_WHAT THE TASK ASKS_: Reproduce the following entries verbatim, each one complete.

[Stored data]
--- --- ---
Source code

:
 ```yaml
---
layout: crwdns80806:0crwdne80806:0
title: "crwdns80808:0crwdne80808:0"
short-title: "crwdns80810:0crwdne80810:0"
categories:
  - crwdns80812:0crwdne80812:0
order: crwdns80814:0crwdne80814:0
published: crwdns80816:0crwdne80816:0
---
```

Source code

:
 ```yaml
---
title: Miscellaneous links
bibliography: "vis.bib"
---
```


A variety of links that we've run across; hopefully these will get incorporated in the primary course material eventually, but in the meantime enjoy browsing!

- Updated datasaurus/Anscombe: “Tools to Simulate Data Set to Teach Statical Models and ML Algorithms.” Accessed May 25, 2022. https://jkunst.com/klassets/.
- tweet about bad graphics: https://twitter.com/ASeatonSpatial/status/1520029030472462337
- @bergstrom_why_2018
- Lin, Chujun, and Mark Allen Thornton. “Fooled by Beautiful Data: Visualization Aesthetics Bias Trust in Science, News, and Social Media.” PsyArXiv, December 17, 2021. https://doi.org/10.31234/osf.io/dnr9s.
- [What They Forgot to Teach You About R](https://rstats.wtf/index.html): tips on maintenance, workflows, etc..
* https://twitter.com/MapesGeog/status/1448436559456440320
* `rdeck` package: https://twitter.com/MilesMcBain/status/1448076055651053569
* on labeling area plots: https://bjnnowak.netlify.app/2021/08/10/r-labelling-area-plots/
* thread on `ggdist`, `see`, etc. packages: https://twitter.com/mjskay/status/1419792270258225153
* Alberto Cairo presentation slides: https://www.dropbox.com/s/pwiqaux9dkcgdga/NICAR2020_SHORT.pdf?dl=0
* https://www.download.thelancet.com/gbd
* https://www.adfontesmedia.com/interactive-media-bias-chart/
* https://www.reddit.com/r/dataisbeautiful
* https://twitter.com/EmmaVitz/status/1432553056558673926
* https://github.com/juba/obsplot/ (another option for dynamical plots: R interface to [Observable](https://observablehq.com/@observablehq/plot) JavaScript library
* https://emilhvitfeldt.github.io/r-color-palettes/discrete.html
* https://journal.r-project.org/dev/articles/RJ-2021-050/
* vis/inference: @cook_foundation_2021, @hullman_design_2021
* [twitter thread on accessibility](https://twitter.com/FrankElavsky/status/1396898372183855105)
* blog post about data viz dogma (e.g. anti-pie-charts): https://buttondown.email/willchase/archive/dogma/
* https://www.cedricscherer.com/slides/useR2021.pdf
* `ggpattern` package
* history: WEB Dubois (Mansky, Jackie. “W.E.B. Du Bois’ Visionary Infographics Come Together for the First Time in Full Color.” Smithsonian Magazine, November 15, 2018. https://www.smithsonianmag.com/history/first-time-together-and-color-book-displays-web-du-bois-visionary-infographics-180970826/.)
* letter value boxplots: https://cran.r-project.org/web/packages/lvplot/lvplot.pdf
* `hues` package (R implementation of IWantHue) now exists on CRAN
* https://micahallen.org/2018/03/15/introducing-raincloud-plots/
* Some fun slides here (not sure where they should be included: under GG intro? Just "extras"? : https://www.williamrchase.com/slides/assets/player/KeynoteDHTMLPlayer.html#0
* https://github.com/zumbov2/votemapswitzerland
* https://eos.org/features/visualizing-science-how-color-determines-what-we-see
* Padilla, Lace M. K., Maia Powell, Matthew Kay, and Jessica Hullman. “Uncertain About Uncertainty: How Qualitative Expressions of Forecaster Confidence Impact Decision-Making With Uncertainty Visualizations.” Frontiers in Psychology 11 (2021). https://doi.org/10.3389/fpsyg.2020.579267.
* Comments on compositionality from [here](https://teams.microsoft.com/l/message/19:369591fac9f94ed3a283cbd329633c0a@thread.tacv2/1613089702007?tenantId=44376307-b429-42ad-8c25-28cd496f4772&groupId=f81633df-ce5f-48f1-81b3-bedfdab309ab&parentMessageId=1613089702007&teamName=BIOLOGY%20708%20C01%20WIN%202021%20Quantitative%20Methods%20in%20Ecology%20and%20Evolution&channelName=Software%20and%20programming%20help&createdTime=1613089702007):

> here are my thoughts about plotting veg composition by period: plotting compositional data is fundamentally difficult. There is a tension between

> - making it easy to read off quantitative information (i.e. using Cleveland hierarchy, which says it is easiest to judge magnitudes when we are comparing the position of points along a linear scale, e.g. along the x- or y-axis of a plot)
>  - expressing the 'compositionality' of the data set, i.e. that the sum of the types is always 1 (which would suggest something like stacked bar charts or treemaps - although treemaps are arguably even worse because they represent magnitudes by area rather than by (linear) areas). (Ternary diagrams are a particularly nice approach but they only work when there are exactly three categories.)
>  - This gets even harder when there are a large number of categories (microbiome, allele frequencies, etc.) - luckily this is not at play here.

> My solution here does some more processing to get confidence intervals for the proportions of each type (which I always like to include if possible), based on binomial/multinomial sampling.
--- --- ---
_RESULT OF THE EXERCISE_:
Source code

:
 ```yaml
---
layout: crwdns80806:0crwdne80806:0
title: "crwdns80808:0crwdne80808:0"
short-title: "crwdns80810:0crwdne80810:0"
categories:
  - crwdns80812:0crwdne80812:0
order: crwdns80814:0crwdne80814:0
published: crwdns80816:0crwdne80816:0
---
```

Source code

:
 ```yaml
---
title: Miscellaneous links
bibliography: "vis.bib"
---
```


A variety of links that we've run across; hopefully these will get incorporated in the primary course material eventually, but in the meantime enjoy browsing!

- Updated datasaurus/Anscombe: “Tools to Simulate Data Set to Teach Statical Models and ML Algorithms.” Accessed May 25, 2022. https://jkunst.com/klassets/.
- tweet about bad graphics: https://twitter.com/ASeatonSpatial/status/1520029030472462337
- @bergstrom_why_2018
- Lin, Chujun, and Mark Allen Thornton. “Fooled by Beautiful Data: Visualization Aesthetics Bias Trust in Science, News, and Social Media.” PsyArXiv, December 17, 2021. https://doi.org/10.31234/osf.io/dnr9s.
- [What They Forgot to Teach You About R](https://rstats.wtf/index.html): tips on maintenance, workflows, etc..
* https://twitter.com/MapesGeog/status/1448436559456440320
* `rdeck` package: https://twitter.com/MilesMcBain/status/1448076055651053569
* on labeling area plots: https://bjnnowak.netlify.app/2021/08/10/r-labelling-area-plots/
* thread on `ggdist`, `see`, etc. packages: https://twitter.com/mjskay/status/1419792270258225153
* Alberto Cairo presentation slides: https://www.dropbox.com/s/pwiqaux9dkcgdga/NICAR2020_SHORT.pdf?dl=0
* https://www.download.thelancet.com/gbd
* https://www.adfontesmedia.com/interactive-media-bias-chart/
* https://www.reddit.com/r/dataisbeautiful
* https://twitter.com/EmmaVitz/status/1432553056558673926
* https://github.com/juba/obsplot/ (another option for dynamical plots: R interface to [Observable](https://observablehq.com/@observablehq/plot) JavaScript library
* https://emilhvitfeldt.github.io/r-color-palettes/discrete.html
* https://journal.r-project.org/dev/articles/RJ-2021-050/
* vis/inference: @cook_foundation_2021, @hullman_design_2021
* [twitter thread on accessibility](https://twitter.com/FrankElavsky/status/1396898372183855105)
* blog post about data viz dogma (e.g. anti-pie-charts): https://buttondown.email/willchase/archive/dogma/
* https://www.cedricscherer.com/slides/useR2021.pdf
* `ggpattern` package
* history: WEB Dubois (Mansky, Jackie. “W.E.B. Du Bois’ Visionary Infographics Come Together for the First Time in Full Color.” Smithsonian Magazine, November 15, 2018. https://www.smithsonianmag.com/history/first-time-together-and-color-book-displays-web-du-bois-visionary-infographics-180970826/.)
* letter value boxplots: https://cran.r-project.org/web/packages/lvplot/lvplot.pdf
* `hues` package (R implementation of IWantHue) now exists on CRAN
* https://micahallen.org/2018/03/15/introducing-raincloud-plots/
* Some fun slides here (not sure where they should be included: under GG intro? Just "extras"? : https://www.williamrchase.com/slides/assets/player/KeynoteDHTMLPlayer.html#0
* https://github.com/zumbov2/votemapswitzerland
* https://eos.org/features/visualizing-science-how-color-determines-what-we-see
* Padilla, Lace M. K., Maia Powell, Matthew Kay, and Jessica Hullman. “Uncertain About Uncertainty: How Qualitative Expressions of Forecaster Confidence Impact Decision-Making With Uncertainty Visualizations.” Frontiers in Psychology 11 (2021). https://doi.org/10.3389/fpsyg.2020.579267.
* Comments on compositionality from [here](https://teams.microsoft.com/l/message/19:369591fac9f94ed3a283cbd329633c0a@thread.tacv2/1613089702007?tenantId=44376307-b429-42ad-8c25-28cd496f4772&groupId=f81633df-ce5f-48f1-81b3-bedfdab309ab&parentMessageId=1613089702007&teamName=BIOLOGY%20708%20C01%20WIN%202021%20Quantitative%20Methods%20in%20Ecology%20and%20Evolution&channelName=Software%20and%20programming%20help&createdTime=1613089702007):

> here are my thoughts about plotting veg composition by period: plotting compositional data is fundamentally difficult. There is a tension between

> - making it easy to read off quantitative information (i.e. using Cleveland hierarchy, which says it is easiest to judge magnitudes when we are comparing the position of points along a linear scale, e.g. along the x- or y-axis of a plot)
>  - expressing the 'compositionality' of the data set, i.e. that the sum of the types is always 1 (which would suggest something like stacked bar charts or treemaps - although treemaps are arguably even worse because they represent magnitudes by area rather than by (linear) areas). (Ternary diagrams are a particularly nice approach but they only work when there are exactly three categories.)
>  - This gets even harder when there are a large number of categories (microbiome, allele frequencies, etc.) - luckily this is not at play here.

> My solution here does some more processing to get confidence intervals for the proportions of each type (which I always like to include if possible), based on binomial/multinomial sampling.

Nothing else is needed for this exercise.